-- Supplied information follows --

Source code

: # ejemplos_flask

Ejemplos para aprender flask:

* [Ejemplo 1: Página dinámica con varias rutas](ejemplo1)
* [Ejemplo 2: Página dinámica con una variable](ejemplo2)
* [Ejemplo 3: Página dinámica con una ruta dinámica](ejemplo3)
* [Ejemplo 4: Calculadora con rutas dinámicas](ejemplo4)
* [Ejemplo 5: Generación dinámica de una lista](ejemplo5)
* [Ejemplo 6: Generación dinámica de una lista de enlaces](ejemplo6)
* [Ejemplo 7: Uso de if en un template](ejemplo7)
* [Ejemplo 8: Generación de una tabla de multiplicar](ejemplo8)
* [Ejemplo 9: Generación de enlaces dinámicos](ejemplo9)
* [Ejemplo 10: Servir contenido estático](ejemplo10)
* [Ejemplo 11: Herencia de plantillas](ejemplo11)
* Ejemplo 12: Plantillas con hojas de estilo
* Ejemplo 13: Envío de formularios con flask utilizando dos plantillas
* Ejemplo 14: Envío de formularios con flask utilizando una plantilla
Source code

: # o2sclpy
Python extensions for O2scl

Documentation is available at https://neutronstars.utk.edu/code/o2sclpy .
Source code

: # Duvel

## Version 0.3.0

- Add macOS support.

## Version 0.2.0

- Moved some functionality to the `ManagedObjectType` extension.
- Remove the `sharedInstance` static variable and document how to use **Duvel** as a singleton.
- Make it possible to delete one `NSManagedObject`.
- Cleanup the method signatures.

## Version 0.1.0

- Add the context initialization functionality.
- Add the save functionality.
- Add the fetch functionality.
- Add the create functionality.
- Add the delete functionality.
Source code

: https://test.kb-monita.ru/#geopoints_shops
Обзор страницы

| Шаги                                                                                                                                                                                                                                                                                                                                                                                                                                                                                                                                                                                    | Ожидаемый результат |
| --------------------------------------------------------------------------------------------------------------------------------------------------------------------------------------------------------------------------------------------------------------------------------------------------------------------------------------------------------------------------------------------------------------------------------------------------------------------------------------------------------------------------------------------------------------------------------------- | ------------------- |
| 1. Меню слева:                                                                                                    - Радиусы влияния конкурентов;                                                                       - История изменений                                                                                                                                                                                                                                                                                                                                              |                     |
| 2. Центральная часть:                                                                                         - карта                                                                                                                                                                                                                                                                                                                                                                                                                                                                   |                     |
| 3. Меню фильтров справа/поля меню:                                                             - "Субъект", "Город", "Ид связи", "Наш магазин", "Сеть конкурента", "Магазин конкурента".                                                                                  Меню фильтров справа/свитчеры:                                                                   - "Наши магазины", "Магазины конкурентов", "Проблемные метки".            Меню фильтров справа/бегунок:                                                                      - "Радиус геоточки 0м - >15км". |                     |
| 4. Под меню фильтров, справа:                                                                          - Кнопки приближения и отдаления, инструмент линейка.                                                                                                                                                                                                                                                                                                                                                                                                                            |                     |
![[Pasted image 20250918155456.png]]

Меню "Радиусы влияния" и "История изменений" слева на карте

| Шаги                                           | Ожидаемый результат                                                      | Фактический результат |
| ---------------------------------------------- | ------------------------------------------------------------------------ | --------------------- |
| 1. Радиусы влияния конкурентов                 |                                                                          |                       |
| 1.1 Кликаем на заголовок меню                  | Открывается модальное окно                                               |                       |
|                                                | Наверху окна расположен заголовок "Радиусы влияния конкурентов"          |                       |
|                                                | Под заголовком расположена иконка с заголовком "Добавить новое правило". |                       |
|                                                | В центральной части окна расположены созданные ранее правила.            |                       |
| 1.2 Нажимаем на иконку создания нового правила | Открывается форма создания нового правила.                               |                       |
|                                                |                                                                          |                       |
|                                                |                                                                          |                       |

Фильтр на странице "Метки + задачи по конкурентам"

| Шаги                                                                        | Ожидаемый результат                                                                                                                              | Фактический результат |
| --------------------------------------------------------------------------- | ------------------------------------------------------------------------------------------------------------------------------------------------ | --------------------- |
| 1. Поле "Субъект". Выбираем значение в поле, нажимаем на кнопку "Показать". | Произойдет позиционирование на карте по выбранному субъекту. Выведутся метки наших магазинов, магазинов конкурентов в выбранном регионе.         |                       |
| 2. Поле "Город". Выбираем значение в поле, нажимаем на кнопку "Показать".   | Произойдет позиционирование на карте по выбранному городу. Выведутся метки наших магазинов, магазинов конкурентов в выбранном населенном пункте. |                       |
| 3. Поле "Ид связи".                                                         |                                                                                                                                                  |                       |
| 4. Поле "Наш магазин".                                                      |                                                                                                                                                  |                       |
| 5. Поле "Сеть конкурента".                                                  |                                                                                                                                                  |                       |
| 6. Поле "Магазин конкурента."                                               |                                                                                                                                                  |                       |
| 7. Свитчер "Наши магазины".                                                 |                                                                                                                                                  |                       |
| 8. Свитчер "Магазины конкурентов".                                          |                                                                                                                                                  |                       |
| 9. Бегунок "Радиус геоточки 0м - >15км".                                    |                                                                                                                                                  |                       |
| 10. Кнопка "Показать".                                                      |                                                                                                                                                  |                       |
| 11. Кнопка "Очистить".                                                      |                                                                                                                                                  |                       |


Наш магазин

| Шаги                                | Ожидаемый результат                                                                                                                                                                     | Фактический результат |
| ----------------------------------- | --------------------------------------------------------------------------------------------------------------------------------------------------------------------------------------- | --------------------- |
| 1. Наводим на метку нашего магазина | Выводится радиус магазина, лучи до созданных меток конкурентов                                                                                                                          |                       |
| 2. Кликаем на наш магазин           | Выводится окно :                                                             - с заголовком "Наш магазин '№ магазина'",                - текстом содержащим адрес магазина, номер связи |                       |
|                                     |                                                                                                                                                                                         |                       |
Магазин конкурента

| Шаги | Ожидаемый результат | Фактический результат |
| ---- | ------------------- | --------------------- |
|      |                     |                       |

-- Supplied information concluded --

What this task involves: Repeat each record in full; every line must match exactly.

Finished task:
Source code

: # ejemplos_flask

Ejemplos para aprender flask:

* [Ejemplo 1: Página dinámica con varias rutas](ejemplo1)
* [Ejemplo 2: Página dinámica con una variable](ejemplo2)
* [Ejemplo 3: Página dinámica con una ruta dinámica](ejemplo3)
* [Ejemplo 4: Calculadora con rutas dinámicas](ejemplo4)
* [Ejemplo 5: Generación dinámica de una lista](ejemplo5)
* [Ejemplo 6: Generación dinámica de una lista de enlaces](ejemplo6)
* [Ejemplo 7: Uso de if en un template](ejemplo7)
* [Ejemplo 8: Generación de una tabla de multiplicar](ejemplo8)
* [Ejemplo 9: Generación de enlaces dinámicos](ejemplo9)
* [Ejemplo 10: Servir contenido estático](ejemplo10)
* [Ejemplo 11: Herencia de plantillas](ejemplo11)
* Ejemplo 12: Plantillas con hojas de estilo
* Ejemplo 13: Envío de formularios con flask utilizando dos plantillas
* Ejemplo 14: Envío de formularios con flask utilizando una plantilla
Source code

: # o2sclpy
Python extensions for O2scl

Documentation is available at https://neutronstars.utk.edu/code/o2sclpy .
Source code

: # Duvel

## Version 0.3.0

- Add macOS support.

## Version 0.2.0

- Moved some functionality to the `ManagedObjectType` extension.
- Remove the `sharedInstance` static variable and document how to use **Duvel** as a singleton.
- Make it possible to delete one `NSManagedObject`.
- Cleanup the method signatures.

## Version 0.1.0

- Add the context initialization functionality.
- Add the save functionality.
- Add the fetch functionality.
- Add the create functionality.
- Add the delete functionality.
Source code

: https://test.kb-monita.ru/#geopoints_shops
Обзор страницы

| Шаги                                                                                                                                                                                                                                                                                                                                                                                                                                                                                                                                                                                    | Ожидаемый результат |
| --------------------------------------------------------------------------------------------------------------------------------------------------------------------------------------------------------------------------------------------------------------------------------------------------------------------------------------------------------------------------------------------------------------------------------------------------------------------------------------------------------------------------------------------------------------------------------------- | ------------------- |
| 1. Меню слева:                                                                                                    - Радиусы влияния конкурентов;                                                                       - История изменений                                                                                                                                                                                                                                                                                                                                              |                     |
| 2. Центральная часть:                                                                                         - карта                                                                                                                                                                                                                                                                                                                                                                                                                                                                   |                     |
| 3. Меню фильтров справа/поля меню:                                                             - "Субъект", "Город", "Ид связи", "Наш магазин", "Сеть конкурента", "Магазин конкурента".                                                                                  Меню фильтров справа/свитчеры:                                                                   - "Наши магазины", "Магазины конкурентов", "Проблемные метки".            Меню фильтров справа/бегунок:                                                                      - "Радиус геоточки 0м - >15км". |                     |
| 4. Под меню фильтров, справа:                                                                          - Кнопки приближения и отдаления, инструмент линейка.                                                                                                                                                                                                                                                                                                                                                                                                                            |                     |
![[Pasted image 20250918155456.png]]

Меню "Радиусы влияния" и "История изменений" слева на карте

| Шаги                                           | Ожидаемый результат                                                      | Фактический результат |
| ---------------------------------------------- | ------------------------------------------------------------------------ | --------------------- |
| 1. Радиусы влияния конкурентов                 |                                                                          |                       |
| 1.1 Кликаем на заголовок меню                  | Открывается модальное окно                                               |                       |
|                                                | Наверху окна расположен заголовок "Радиусы влияния конкурентов"          |                       |
|                                                | Под заголовком расположена иконка с заголовком "Добавить новое правило". |                       |
|                                                | В центральной части окна расположены созданные ранее правила.            |                       |
| 1.2 Нажимаем на иконку создания нового правила | Открывается форма создания нового правила.                               |                       |
|                                                |                                                                          |                       |
|                                                |                                                                          |                       |

Фильтр на странице "Метки + задачи по конкурентам"

| Шаги                                                                        | Ожидаемый результат                                                                                                                              | Фактический результат |
| --------------------------------------------------------------------------- | ------------------------------------------------------------------------------------------------------------------------------------------------ | --------------------- |
| 1. Поле "Субъект". Выбираем значение в поле, нажимаем на кнопку "Показать". | Произойдет позиционирование на карте по выбранному субъекту. Выведутся метки наших магазинов, магазинов конкурентов в выбранном регионе.         |                       |
| 2. Поле "Город". Выбираем значение в поле, нажимаем на кнопку "Показать".   | Произойдет позиционирование на карте по выбранному городу. Выведутся метки наших магазинов, магазинов конкурентов в выбранном населенном пункте. |                       |
| 3. Поле "Ид связи".                                                         |                                                                                                                                                  |                       |
| 4. Поле "Наш магазин".                                                      |                                                                                                                                                  |                       |
| 5. Поле "Сеть конкурента".                                                  |                                                                                                                                                  |                       |
| 6. Поле "Магазин конкурента."                                               |                                                                                                                                                  |                       |
| 7. Свитчер "Наши магазины".                                                 |                                                                                                                                                  |                       |
| 8. Свитчер "Магазины конкурентов".                                          |                                                                                                                                                  |                       |
| 9. Бегунок "Радиус геоточки 0м - >15км".                                    |                                                                                                                                                  |                       |
| 10. Кнопка "Показать".                                                      |                                                                                                                                                  |                       |
| 11. Кнопка "Очистить".                                                      |                                                                                                                                                  |                       |


Наш магазин

| Шаги                                | Ожидаемый результат                                                                                                                                                                     | Фактический результат |
| ----------------------------------- | --------------------------------------------------------------------------------------------------------------------------------------------------------------------------------------- | --------------------- |
| 1. Наводим на метку нашего магазина | Выводится радиус магазина, лучи до созданных меток конкурентов                                                                                                                          |                       |
| 2. Кликаем на наш магазин           | Выводится окно :                                                             - с заголовком "Наш магазин '№ магазина'",                - текстом содержащим адрес магазина, номер связи |                       |
|                                     |                                                                                                                                                                                         |                       |
Магазин конкурента

| Шаги | Ожидаемый результат | Фактический результат |
| ---- | ------------------- | --------------------- |
|      |                     |                       |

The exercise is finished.